How is it installed?

Concreate is a ready-made micro beveled panel. Its tongue & groove system fits together with no grout in between the planks. It must be fully bonded to a structural, stable and flat subfloor using Concreate adhesive.

Is it easy to install?

Concreate is relatively easy to install with the correct tools and experience. A sizeable room can be installed by an experienced fitter in a day and can be used right away. Installation is dust free. It can be installed on most subfloors including suspended wooden floors. It is important that the subfloor is stable and level, and that a 1/5″ expansion gap is left round its perimeter as a precaution against seasonal movement which can occur in any structure.

Is it durable?

Concreate is very durable, castor resistant and ideal for high traffic areas. It is important that the planks are unpacked correctly and handled with care prior to installation as the edges of the planks can be chipped. Once installed correctly, it is virtually impossible to damage the durable surface. If a damaged plank is installed, it can be easily repaired with Concreate powder repair kits.

What is it finished with?

It is finished with 3 coats of high solid WOCA (WoodCare Denmark) Danish Oil specially designed to coat the open pores of concrete making it resistant to water and stains.

Is it waterproof?

Concreate is water resistant so it is ideal for all rooms.

Is it stain proof?

Concreate is stain resistant. The oiled surface will withstand red wine, coffee, and other likely spillages. It is advised that all spills should be cleaned with a damp cloth as quickly as possible. Concrete has open pores, so if a stain like red wine is left for too long, it could enter into the surface. This is easily treated with WOCA cleaner and spot remover. Once the stain is gone, simply apply some maintenance oil to the affected area.

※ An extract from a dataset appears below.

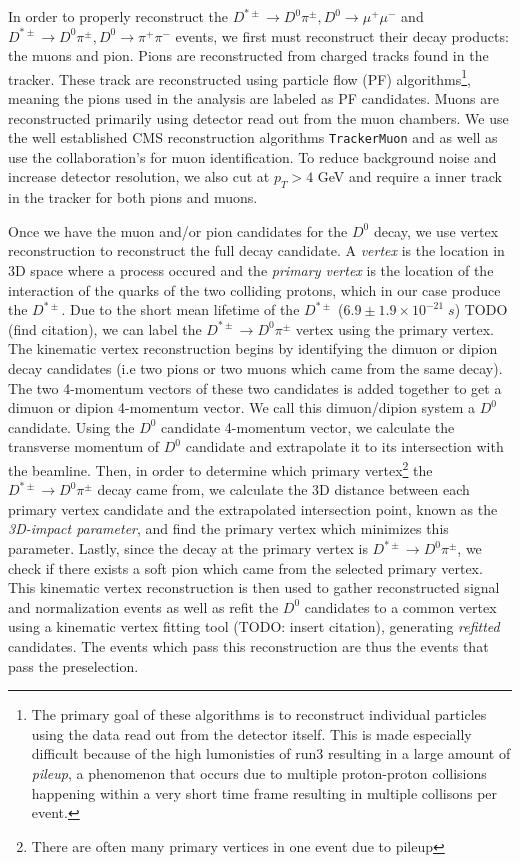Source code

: In order to properly reconstruct the $D^{*\pm} \to D^0 \pi^\pm, D^0 \to \mu^+ \mu^-$ and $D^{*\pm} \to D^0 \pi^\pm, D^0 \to \pi^+ \pi^-$ events, we first must reconstruct their decay products: the muons and pion. Pions are reconstructed from charged tracks found in the tracker. These track are reconstructed using particle flow (PF) algorithms\footnote{The primary goal of these algorithms is to reconstruct individual particles using the data read out from the detector itself. This is made especially difficult because of the high lumonisties of run3 resulting in a large amount of \textit{pileup}, a phenomenon that occurs due to multiple proton-proton collisions happening within a very short time frame resulting in multiple collisons per event. }, meaning the pions used in the analysis are labeled as PF candidates. Muons are reconstructed primarily using detector read out from the muon chambers. We use the well established CMS reconstruction algorithms \texttt{TrackerMuon} and  as well as use the collaboration's  for muon identification. To reduce background noise and increase detector resolution, we also cut at $p_T>4$ GeV and require a  inner track in the tracker for both pions and muons.

Once we have the muon and/or pion candidates for the $D^0$ decay, we use vertex reconstruction to reconstruct the full decay candidate. A \textit{vertex} is the location in 3D space where a process occured and the \textit{primary vertex} is the location of the interaction of the quarks of the two colliding protons, which in our case produce the $D^{*\pm}$. Due to the short mean lifetime of the $D^{*\pm}$ ($ 6.9 \pm 1.9 \times 10^{-21} \; s$) TODO (find citation), we can label the $D^{*\pm} \to D^0 \pi^\pm$ vertex using the primary vertex. The kinematic vertex reconstruction begins by identifying the dimuon or dipion decay candidates (i.e two pions or two muons which came from the same decay). The two 4-momentum vectors of these two candidates is added together to get a dimuon or dipion 4-momentum vector. We call this dimuon/dipion system a $D^0$ candidate. Using the $D^0$ candidate 4-momentum vector, we calculate the transverse momentum of $D^0$ candidate and extrapolate it to its intersection with the beamline. Then, in order to determine which primary vertex\footnote{There are often many primary vertices in one event due to pileup} the $D^{*\pm} \to D^0 \pi^\pm$ decay came from, we calculate the 3D distance between each primary vertex candidate and the extrapolated intersection point, known as the \textit{3D-impact parameter}, and find the primary vertex which minimizes this parameter. Lastly, since the decay at the primary vertex is $D^{*\pm} \to D^0 \pi^\pm$, we check if there exists a soft pion which came from the selected primary vertex. This kinematic vertex reconstruction is then used to gather reconstructed signal and normalization events as well as refit the $D^0$ candidates to a common vertex using a kinematic vertex fitting tool (TODO: insert citation), generating \textit{refitted} candidates. The events which pass this reconstruction are thus the events that pass the preselection.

Does the floor require maintenance?

Concreate is sealed with oil, which keeps it water and stain resistant. With repeated washing the topcoat of oil will need replenishing to keep the floor looking new.

How do I clean the floor?

Regular cleaning can be done with vacuum brush and water with a little detergent. This may gradually strip the oil from the surface, so ideally WOCA oil soap should be used. A capful with each wash is enough to condition the floor and keep the oil levels up.

How often will it need maintaining with oil?

In time with regular washing, the floor may need a maintenance oil application. In a kitchen where it may be washed once a week, a Concreate floor will need an application of maintenance oil in 12-18 months. In a bedroom or living room where it is rarely washed, it may never need re-oiling.

Is it difficult to maintain?

Compared with a wood floor, Concreate is relatively easy to maintain with oil since it is porous. Simply wash the floor to remove any dirt then apply maintenance oil with a buffing pad in reachable areas gently working it into the surface. Remove excess oil with a lint free cloth. In large areas this can be done quickly with a buffing machine.

Is it cold underfoot?

Surprisingly, the surface of Concreate is very tactile and not cold to the touch. It absorbs ambient temperature and stores it as a thermal mass. This means that it can heat up quickly and maintains room temperature.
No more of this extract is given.